Penulis dan publik mengenal beliau sebagai wartawan kawakan dan juga pendiri perusahaan media besar seperti merdeka.com dan tirto.id, bahkan beliau masih tercatat sebagai Badan Pertimbangan dan Pengawasan Asosiasi Media Siber Indonesia (AMSI) 2020-2023, yaitu organisasi perusahaan media konstituen Dewan Pers.
Pertanyaan mirip dengan diatas, apalah tidak sebaiknya Badan Pekerja memilih masyarakat murni untuk mengisi unsur masyarakat dalam keanggotaan Dewan Pers sebagaimana diamanahkan UU Pers?
Atau memang saat pemilihan A. Sapto Anggoro bukan lagi bagian dari wartawan atau perusahaan pers?
Terkait hal ini, masyarakat berhak tahu segala pertimbangan Badan Pekerja tersebut dalam memilih Calon Anggota Dewan Pers, jangan sampai publik dibiarkan berfikiran liar seputar pemilihan tersebut.
Dan Presiden perlu mendapatkan laporan lengkap terkait pertanyaan-pertanyaan diatas karena pada akhirnya pengesahan Keanggotaan Dewan Pers diresmikan melalui Keputusan Presiden sebagaimana amanah UU Pers.
*
Pada akhir tulisan ini, setelah mempertimbangkan hal-hal diatas, penulis berpandangan Presiden tidak punya kewajiban hukum menerbitkan Kepres peresmian keanggotaa Dewan Pers sepanjang proses pemilihannya dan panitia pemilihan (atau sebutan lain seperti Badan Pekerja Pemilihan Anggota) Dewan Pers masih merujuk kepada Peraturan Dewan Pers Nomor 01/Peraturan-DP/IX/2016 tentang Statuta Dewan Pers.
Pendapat tersebut baik didasarkan karena Peraturan tersebut belum Diundangkan dan belum dicatatkan dalam Lembaran Negara Republik Indonesia maupun karena komposisi Panitia Seleksi (atau sebutan lain seperti Badan Pekerja Pemilihan Anggota) Dewan Pers tersebut bertentangan dengan Pasal 15 Ayat (3) UU 40/1999 tentang Pers atau karena pertimbangan lainnya, khususnya terkait 3 (tiga) hal :
Pertama. Belum jelasnya apakah ada atau tidak adanya organisasi wartawan dan organisasi perusahaan pers diluar konstituen Dewan Pers yang sudah memiliki status sebagai Badan Hukum dari Kemenkumham. Kalau ada maka hak suara mereka harus dijamin dalam proses seleksi unsur wartawan dan unsur organisasi perusahaan pers Anggota Dewan Pers. Kalau tidak ada, ya sudah, berarti hanya yang konstituen Dewan Pers.

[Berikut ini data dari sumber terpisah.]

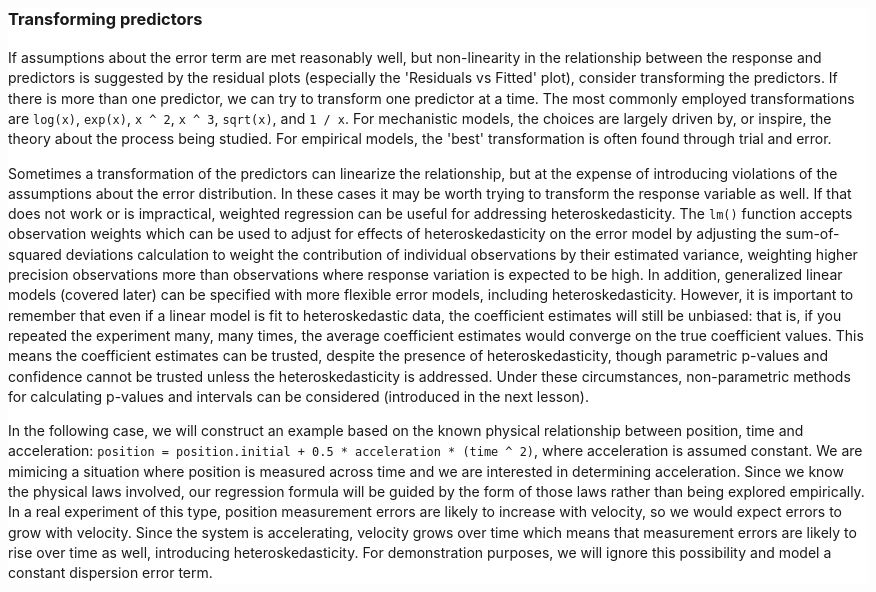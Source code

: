 
### Transforming predictors

If assumptions about the error term are met reasonably well, but 
  non-linearity in the relationship between the response and predictors
  is suggested by the residual plots (especially the 'Residuals
  vs Fitted' plot), consider transforming the predictors. If there is 
  more than one predictor, we can try to transform one predictor at a
  time. The most commonly employed transformations are `log(x)`, 
  `exp(x)`, `x ^ 2`, `x ^ 3`, `sqrt(x)`, and `1 / x`. For mechanistic
  models, the choices are largely driven by, or inspire, the theory
  about the process being studied. For empirical models, the 'best'
  transformation is often found through trial and error.

Sometimes a transformation of the predictors can linearize the 
  relationship, but at the expense of introducing violations of the
  assumptions about the error distribution. In these cases it may
  be worth trying to transform the response variable as well. 
  If that does not work or is impractical, weighted regression can
  be useful for addressing heteroskedasticity. The `lm()` function 
  accepts observation weights which can be used to adjust for effects 
  of heteroskedasticity on the error model by adjusting the 
  sum-of-squared deviations calculation to weight the contribution 
  of individual observations by their estimated variance, weighting
  higher precision observations more than observations where response
  variation is expected to be high. In addition, generalized linear 
  models (covered later) can be specified with more flexible error 
  models, including heteroskedasticity. However, it is important to
  remember that even if a linear model is fit to heteroskedastic data, 
  the coefficient estimates will still be unbiased: that is, if you 
  repeated the experiment many, many times, the average coefficient 
  estimates would converge on the true coefficient values. This means 
  the coefficient estimates can be trusted, despite the presence of 
  heteroskedasticity, though parametric p-values and confidence 
  cannot be trusted unless the heteroskedasticity is addressed. 
  Under these circumstances, non-parametric methods for calculating 
  p-values and intervals can be considered (introduced in the next
  lesson). 

In the following case, we will construct an example based on the
  known physical relationship between position, time and acceleration: 
  `position = position.initial + 0.5 * acceleration * (time ^ 2)`, 
  where acceleration is assumed constant. We are mimicing a situation 
  where position is measured across time and we are interested in 
  determining acceleration. Since we know the physical laws involved,
  our regression formula will be guided by the form of those laws rather
  than being explored empirically. In a real experiment of this type, 
  position measurement errors are likely to increase with velocity, 
  so we would expect errors to grow with velocity. Since the system is 
  accelerating, velocity grows over time which means that measurement
  errors are likely to rise over time as well, introducing 
  heteroskedasticity. For demonstration purposes, we will ignore this 
  possibility and model a constant dispersion error term.
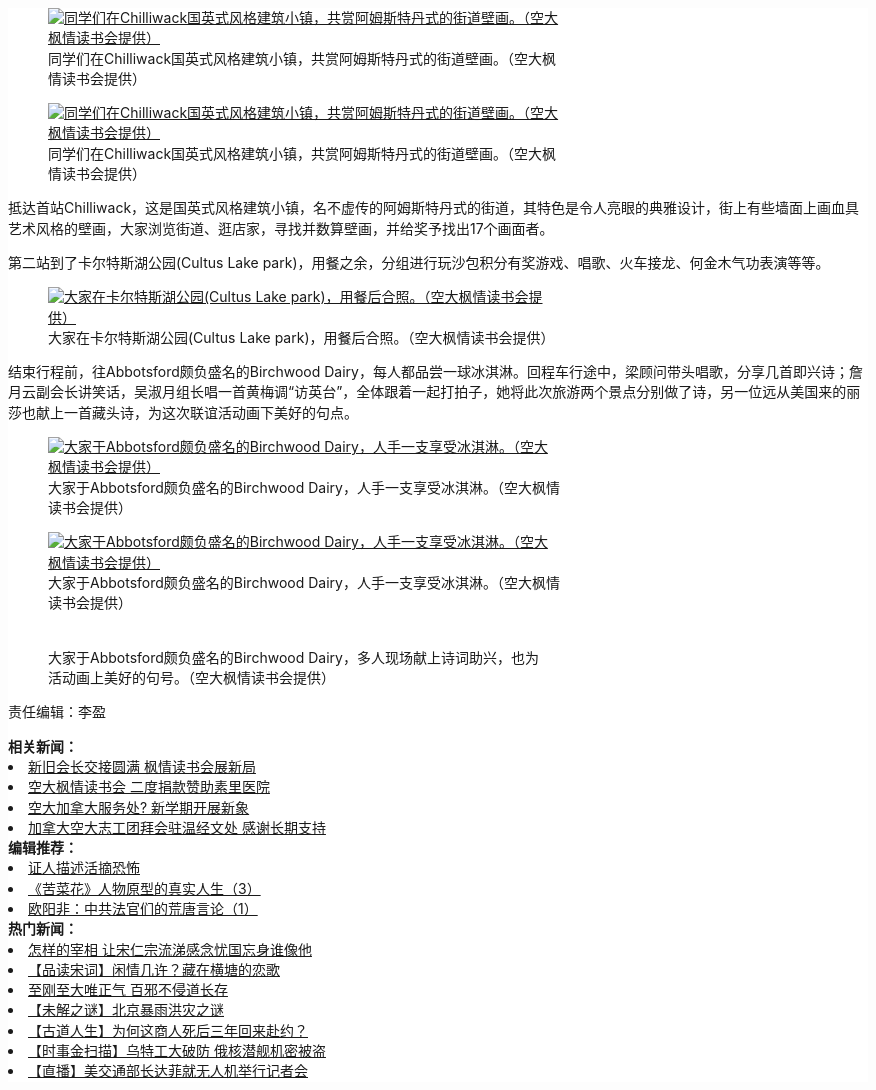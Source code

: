 <figure id="attachment_14568207" aria-describedby="caption-attachment-14568207" style="width: 512px" class="wp-caption aligncenter"><a target="_blank" href="https://i.epochtimes.com/assets/uploads/2025/08/id14568207-67b4e9fd873907fa86844ca4cd768a5a.jpg"><img decoding="async" class="size-full wp-image-14568207" src="https://i.epochtimes.com/assets/uploads/2025/08/id14568207-67b4e9fd873907fa86844ca4cd768a5a.jpg" alt="同学们在Chilliwack国英式风格建筑小镇，共赏阿姆斯特丹式的街道壁画。（空大枫情读书会提供）" width="512" b="288" /></a><figcaption id="caption-attachment-14568207" class="wp-caption-text">同学们在Chilliwack国英式风格建筑小镇，共赏阿姆斯特丹式的街道壁画。（空大枫情读书会提供）</figcaption></figure>
<figure id="attachment_14568206" aria-describedby="caption-attachment-14568206" style="width: 512px" class="wp-caption aligncenter"><a target="_blank" href="https://i.epochtimes.com/assets/uploads/2025/08/id14568206-52158a1b9373e742905017d0a4d39cc2.jpg"><img decoding="async" class="size-full wp-image-14568206" src="https://i.epochtimes.com/assets/uploads/2025/08/id14568206-52158a1b9373e742905017d0a4d39cc2.jpg" alt="同学们在Chilliwack国英式风格建筑小镇，共赏阿姆斯特丹式的街道壁画。（空大枫情读书会提供）" width="512" b="385" /></a><figcaption id="caption-attachment-14568206" class="wp-caption-text">同学们在Chilliwack国英式风格建筑小镇，共赏阿姆斯特丹式的街道壁画。（空大枫情读书会提供）</figcaption></figure>
<p><span style="font-weight: 400;">抵达首站Chilliwack，这是国英式风格建筑小镇，名不虚传的阿姆斯特丹式的街道，其特色是令人亮眼的典雅设计，街上有些墙面上画血具艺术风格的壁画，大家浏览街道、逛店家，寻找并数算壁画，并给奖予找出17个画面者。</span></p>
<p><span style="font-weight: 400;">第二站到了卡尔特斯湖公园(Cultus Lake park)，用餐之余，分组进行玩沙包积分有奖游戏、唱歌、火车接龙、何金木气功表演等等。</span></p>
<figure id="attachment_14568205" aria-describedby="caption-attachment-14568205" style="width: 512px" class="wp-caption aligncenter"><a target="_blank" href="https://i.epochtimes.com/assets/uploads/2025/08/id14568205-1efabcbfc371ac2d8ddce595b11e5d42.jpg"><img decoding="async" class="size-full wp-image-14568205" src="https://i.epochtimes.com/assets/uploads/2025/08/id14568205-1efabcbfc371ac2d8ddce595b11e5d42.jpg" alt="大家在卡尔特斯湖公园(Cultus Lake park)，用餐后合照。（空大枫情读书会提供）" width="512" b="188" /></a><figcaption id="caption-attachment-14568205" class="wp-caption-text">大家在卡尔特斯湖公园(Cultus Lake park)，用餐后合照。（空大枫情读书会提供）</figcaption></figure>
<p><span style="font-weight: 400;">结束行程前，往Abbotsford颇负盛名的Birchwood Dairy，每人都品尝一球冰淇淋。回程车行途中，梁顾问带头唱歌，分享几首即兴诗；詹月云副会长讲笑话，吴淑月组长唱一首黄梅调“访英台”，全体跟着一起打拍子，她将此次旅游两个景点分别做了诗，另一位远从美国来的丽莎也献上一首藏头诗，为这次联谊活动画下美好的句点。</span></p>
<figure id="attachment_14568204" aria-describedby="caption-attachment-14568204" style="width: 512px" class="wp-caption aligncenter"><a target="_blank" href="https://i.epochtimes.com/assets/uploads/2025/08/id14568204-63e178cff4d1e10d4ff45bdead735c91.jpg"><img decoding="async" class="size-full wp-image-14568204" src="https://i.epochtimes.com/assets/uploads/2025/08/id14568204-63e178cff4d1e10d4ff45bdead735c91.jpg" alt="大家于Abbotsford颇负盛名的Birchwood Dairy，人手一支享受冰淇淋。（空大枫情读书会提供）" width="512" b="384" /></a><figcaption id="caption-attachment-14568204" class="wp-caption-text">大家于Abbotsford颇负盛名的Birchwood Dairy，人手一支享受冰淇淋。（空大枫情读书会提供）</figcaption></figure>
<figure id="attachment_14568203" aria-describedby="caption-attachment-14568203" style="width: 512px" class="wp-caption aligncenter"><a target="_blank" href="https://i.epochtimes.com/assets/uploads/2025/08/id14568203-fa76d247aa2437e78e80603a1b9e3d08.png"><img decoding="async" class="size-full wp-image-14568203" src="https://i.epochtimes.com/assets/uploads/2025/08/id14568203-fa76d247aa2437e78e80603a1b9e3d08.png" alt="大家于Abbotsford颇负盛名的Birchwood Dairy，人手一支享受冰淇淋。（空大枫情读书会提供）" width="512" b="296" /></a><figcaption id="caption-attachment-14568203" class="wp-caption-text">大家于Abbotsford颇负盛名的Birchwood Dairy，人手一支享受冰淇淋。（空大枫情读书会提供）</figcaption></figure>
<figure id="attachment_14568217" aria-describedby="caption-attachment-14568217" style="width: 501px" class="wp-caption aligncenter"><a target="_blank" href="https://i.epochtimes.com/assets/uploads/2025/08/id14568217-0ca6337567c462687e0f53b47d9df8ce.png"><img decoding="async" class="size-full wp-image-14568217" src="https://i.epochtimes.com/assets/uploads/2025/08/id14568217-0ca6337567c462687e0f53b47d9df8ce.png" alt="" width="501" b="512" /></a><figcaption id="caption-attachment-14568217" class="wp-caption-text">大家于Abbotsford颇负盛名的Birchwood Dairy，多人现场献上诗词助兴，也为活动画上美好的句号。（空大枫情读书会提供）</figcaption></figure>
<p>责任编辑：李盈</p>
<strong>相关新闻：</strong>
<li><a href="https://github.com/1992513/djy/blob/master/gb/21/8/6/n13142435.md#1">新旧会长交接圆满 枫情读书会展新局</a></li>
<li><a href="https://github.com/1992513/djy/blob/master/gb/21/10/12/n13298584.md#1">空大枫情读书会  二度捐款赞助素里医院</a></li>
<li><a href="https://github.com/1992513/djy/blob/master/gb/22/3/14/n13646356.md#1">空大加拿大服务处? 新学期开展新象</a></li>
<li><a href="https://github.com/1992513/djy/blob/master/gb/22/10/28/n13854924.md#1">加拿大空大志工团拜会驻温经文处 感谢长期支持</a></li>
<strong>编辑推荐：</strong>
<li><a href="https://github.com/1992513/djy/blob/master/gb/16/8/7/n8177641.md?dfh#1" target="_blank">证人描述活摘恐怖</a></li><li><a href="https://github.com/1992513/djy/blob/master/gb/18/1/10/n10045322.md#1" target="_blank">《苦菜花》人物原型的真实人生（3）</a></li><li><a href="https://github.com/1992513/djy/blob/master/gb/15/1/8/n4337245.md#1" target="_blank">欧阳非：中共法官们的荒唐言论（1）</a></li>
<strong>热门新闻：</strong>
<li><a href="https://github.com/1992513/djy/blob/master/gb/25/7/20/n14555949.md#1">怎样的宰相 让宋仁宗流涕感念忧国忘身谁像他</a></li>
<li><a href="https://github.com/1992513/djy/blob/master/gb/25/7/29/n14563211.md#1">【品读宋词】闲情几许？藏在横塘的恋歌</a></li>
<li><a href="https://github.com/1992513/djy/blob/master/gb/15/12/1/n4585332.md#1">至刚至大唯正气 百邪不侵道长存</a></li>
<li><a href="https://github.com/1992513/djy/blob/master/gb/25/8/2/n14565964.md#1">【未解之谜】北京暴雨洪灾之谜</a></li>
<li><a href="https://github.com/1992513/djy/blob/master/gb/25/2/17/n14439149.md#1">【古道人生】为何这商人死后三年回来赴约？</a></li>
<li><a href="https://github.com/1992513/djy/blob/master/gb/25/8/5/n14567317.md#1">【时事金扫描】乌特工大破防 俄核潜舰机密被盗</a></li>
<li><a href="https://github.com/1992513/djy/blob/master/gb/25/8/5/n14567859.md#1">【直播】美交通部长达菲就无人机举行记者会</a></li>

Kedua. Adanya 3 (tiga) orang yang memiliki suara dalam pemilihan Anggota Dewan Pers tidak mewakili organisasi maupun organisasi perusahaan pers, namun mewakili unsur Dewan Pers yang sedang mengakibatkan seleksi yang telah dijalankan cacat tersebut dan tentu saja berakibat batal demi hukum.
Ketiga. Keterpilihan unsur wartawan (Redaksi) yang lebih dominan warna kedireksiannya daripada warna kewartawanannya, dan keterpilihan unsur masyarakat yang masih mengundang kemurniannya sebagai unsur masyarakat.
Demikian, terima kasih, semoga bermamfaat, selamat Hari Pers Nasional tahun 2022, selalu jaga protokol kesehatan. Jayalah selalu pers Indonesia untuk mewujudkan Indonesia maju, Indonesia rangking 5 (lima) terkuat di dunia tahun 2045, Allahumma aamiin.